Source records START
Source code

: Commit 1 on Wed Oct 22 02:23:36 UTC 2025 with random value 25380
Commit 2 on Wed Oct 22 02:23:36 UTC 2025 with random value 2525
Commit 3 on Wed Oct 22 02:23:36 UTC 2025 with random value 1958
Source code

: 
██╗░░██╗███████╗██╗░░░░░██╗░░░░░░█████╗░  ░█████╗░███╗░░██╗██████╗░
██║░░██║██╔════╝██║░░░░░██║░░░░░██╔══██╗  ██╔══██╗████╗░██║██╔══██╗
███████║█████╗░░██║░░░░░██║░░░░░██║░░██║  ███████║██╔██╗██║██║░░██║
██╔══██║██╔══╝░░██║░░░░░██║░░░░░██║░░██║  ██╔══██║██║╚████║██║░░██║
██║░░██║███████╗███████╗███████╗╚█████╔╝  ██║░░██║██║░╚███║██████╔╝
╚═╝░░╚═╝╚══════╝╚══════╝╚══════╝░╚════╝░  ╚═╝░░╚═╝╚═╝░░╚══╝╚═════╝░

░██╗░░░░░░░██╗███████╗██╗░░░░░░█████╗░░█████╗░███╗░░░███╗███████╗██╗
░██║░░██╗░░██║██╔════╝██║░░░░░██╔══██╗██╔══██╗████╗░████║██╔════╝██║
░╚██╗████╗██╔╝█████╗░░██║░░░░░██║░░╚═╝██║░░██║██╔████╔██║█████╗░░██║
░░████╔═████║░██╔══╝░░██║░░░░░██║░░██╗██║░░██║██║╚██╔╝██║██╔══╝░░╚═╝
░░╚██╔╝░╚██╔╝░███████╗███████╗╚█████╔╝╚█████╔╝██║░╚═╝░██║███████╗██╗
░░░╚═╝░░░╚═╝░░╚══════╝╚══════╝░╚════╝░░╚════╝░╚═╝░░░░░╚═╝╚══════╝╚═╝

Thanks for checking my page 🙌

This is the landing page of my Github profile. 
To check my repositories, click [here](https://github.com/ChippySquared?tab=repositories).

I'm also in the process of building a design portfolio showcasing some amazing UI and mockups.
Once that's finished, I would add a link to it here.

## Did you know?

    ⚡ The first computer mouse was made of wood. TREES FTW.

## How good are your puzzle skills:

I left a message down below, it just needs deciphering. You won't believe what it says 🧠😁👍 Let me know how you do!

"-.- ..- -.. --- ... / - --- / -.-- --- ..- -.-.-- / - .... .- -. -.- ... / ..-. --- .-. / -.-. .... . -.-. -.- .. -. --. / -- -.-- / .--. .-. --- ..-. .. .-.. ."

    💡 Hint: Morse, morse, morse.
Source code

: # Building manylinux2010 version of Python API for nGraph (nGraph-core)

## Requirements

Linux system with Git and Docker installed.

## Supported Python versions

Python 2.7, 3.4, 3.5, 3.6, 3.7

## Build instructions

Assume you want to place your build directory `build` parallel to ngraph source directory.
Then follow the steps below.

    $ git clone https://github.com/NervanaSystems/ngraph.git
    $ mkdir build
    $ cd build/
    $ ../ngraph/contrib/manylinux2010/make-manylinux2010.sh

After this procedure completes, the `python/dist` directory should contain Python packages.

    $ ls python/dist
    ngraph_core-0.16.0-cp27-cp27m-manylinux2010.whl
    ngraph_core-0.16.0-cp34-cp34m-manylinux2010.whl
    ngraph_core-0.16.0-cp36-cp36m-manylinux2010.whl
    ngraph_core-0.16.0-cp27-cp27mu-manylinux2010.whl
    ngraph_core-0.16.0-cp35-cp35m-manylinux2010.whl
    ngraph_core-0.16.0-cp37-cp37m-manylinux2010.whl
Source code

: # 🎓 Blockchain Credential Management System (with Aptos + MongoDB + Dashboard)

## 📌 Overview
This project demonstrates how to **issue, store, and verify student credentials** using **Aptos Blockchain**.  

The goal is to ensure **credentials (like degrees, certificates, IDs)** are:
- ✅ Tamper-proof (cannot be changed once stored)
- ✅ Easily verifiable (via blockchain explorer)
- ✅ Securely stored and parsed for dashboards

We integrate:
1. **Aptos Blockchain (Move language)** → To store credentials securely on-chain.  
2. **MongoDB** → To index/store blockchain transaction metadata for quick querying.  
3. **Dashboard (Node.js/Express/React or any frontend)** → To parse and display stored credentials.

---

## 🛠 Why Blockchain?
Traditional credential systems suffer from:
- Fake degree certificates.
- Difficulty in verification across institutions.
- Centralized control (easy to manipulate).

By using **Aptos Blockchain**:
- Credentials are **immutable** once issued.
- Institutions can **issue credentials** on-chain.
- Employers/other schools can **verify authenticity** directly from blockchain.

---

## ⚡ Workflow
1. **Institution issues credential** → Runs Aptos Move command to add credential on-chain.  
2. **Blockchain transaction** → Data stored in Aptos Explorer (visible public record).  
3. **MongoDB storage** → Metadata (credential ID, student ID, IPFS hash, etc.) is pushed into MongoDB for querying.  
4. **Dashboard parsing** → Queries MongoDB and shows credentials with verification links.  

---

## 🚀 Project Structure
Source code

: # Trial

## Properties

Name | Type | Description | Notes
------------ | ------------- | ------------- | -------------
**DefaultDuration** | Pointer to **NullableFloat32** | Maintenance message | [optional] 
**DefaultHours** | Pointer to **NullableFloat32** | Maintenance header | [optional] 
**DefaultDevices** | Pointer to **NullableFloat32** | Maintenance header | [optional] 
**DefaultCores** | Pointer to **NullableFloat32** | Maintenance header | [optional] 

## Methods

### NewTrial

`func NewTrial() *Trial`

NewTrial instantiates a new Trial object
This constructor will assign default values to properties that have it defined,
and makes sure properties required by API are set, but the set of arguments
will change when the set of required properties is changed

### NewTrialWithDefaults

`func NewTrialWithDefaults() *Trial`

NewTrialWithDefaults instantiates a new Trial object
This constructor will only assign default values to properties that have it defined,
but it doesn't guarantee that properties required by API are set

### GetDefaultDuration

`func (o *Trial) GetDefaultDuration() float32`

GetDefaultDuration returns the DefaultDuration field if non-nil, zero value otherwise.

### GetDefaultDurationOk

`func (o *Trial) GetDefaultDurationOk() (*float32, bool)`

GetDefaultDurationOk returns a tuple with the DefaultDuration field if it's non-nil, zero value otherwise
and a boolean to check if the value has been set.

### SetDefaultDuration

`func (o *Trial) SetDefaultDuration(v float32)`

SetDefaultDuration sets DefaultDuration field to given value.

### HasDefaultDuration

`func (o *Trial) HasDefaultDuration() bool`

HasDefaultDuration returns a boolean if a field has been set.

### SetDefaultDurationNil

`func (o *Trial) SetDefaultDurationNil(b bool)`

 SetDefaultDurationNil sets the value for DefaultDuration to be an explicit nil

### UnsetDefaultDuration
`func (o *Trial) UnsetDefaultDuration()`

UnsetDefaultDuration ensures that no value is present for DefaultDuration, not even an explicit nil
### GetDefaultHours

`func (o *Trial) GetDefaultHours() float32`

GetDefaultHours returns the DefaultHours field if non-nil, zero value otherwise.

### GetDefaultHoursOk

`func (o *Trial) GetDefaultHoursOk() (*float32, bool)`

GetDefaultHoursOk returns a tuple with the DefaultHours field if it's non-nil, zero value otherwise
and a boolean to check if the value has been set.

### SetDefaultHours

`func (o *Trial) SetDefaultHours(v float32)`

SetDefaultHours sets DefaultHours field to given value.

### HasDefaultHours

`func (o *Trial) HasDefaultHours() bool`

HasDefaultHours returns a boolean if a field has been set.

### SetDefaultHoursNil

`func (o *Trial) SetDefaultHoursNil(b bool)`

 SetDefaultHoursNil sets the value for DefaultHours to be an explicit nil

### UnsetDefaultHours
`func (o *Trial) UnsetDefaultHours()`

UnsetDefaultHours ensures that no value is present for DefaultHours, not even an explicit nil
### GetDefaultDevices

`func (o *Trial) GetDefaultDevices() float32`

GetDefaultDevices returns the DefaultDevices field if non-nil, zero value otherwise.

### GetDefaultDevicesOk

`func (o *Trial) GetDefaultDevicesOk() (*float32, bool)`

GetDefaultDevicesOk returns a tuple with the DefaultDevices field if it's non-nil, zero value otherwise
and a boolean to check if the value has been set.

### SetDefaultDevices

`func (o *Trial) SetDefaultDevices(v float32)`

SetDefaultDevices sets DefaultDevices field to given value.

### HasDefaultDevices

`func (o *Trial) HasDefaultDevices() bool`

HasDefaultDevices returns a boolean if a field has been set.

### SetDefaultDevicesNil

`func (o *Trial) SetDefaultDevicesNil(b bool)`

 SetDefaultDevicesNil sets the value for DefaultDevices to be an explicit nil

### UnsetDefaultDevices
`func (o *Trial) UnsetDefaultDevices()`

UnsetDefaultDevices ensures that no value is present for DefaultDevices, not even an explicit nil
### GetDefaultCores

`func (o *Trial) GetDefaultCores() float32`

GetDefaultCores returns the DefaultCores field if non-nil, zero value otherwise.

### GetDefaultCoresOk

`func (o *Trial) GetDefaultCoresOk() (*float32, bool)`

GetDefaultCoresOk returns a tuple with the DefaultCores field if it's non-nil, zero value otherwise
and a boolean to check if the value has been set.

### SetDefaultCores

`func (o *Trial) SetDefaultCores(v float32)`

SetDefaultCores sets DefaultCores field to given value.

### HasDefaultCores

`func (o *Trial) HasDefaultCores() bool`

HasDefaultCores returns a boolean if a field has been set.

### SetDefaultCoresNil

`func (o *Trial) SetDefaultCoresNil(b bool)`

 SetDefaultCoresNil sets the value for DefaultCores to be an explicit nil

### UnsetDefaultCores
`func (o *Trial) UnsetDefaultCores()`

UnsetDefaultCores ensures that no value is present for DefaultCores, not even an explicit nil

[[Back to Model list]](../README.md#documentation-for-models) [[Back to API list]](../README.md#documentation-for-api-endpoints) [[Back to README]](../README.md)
Source records END
* **Task description**
Here the output must be the lines above from the line with "The goal is" to the line with "1. **Aptos Blockchain", both included, duplicated word for word and nothing else.

* **Your response**
The goal is to ensure **credentials (like degrees, certificates, IDs)** are:
- ✅ Tamper-proof (cannot be changed once stored)
- ✅ Easily verifiable (via blockchain explorer)
- ✅ Securely stored and parsed for dashboards

We integrate:
1. **Aptos Blockchain (Move language)** → To store credentials securely on-chain.  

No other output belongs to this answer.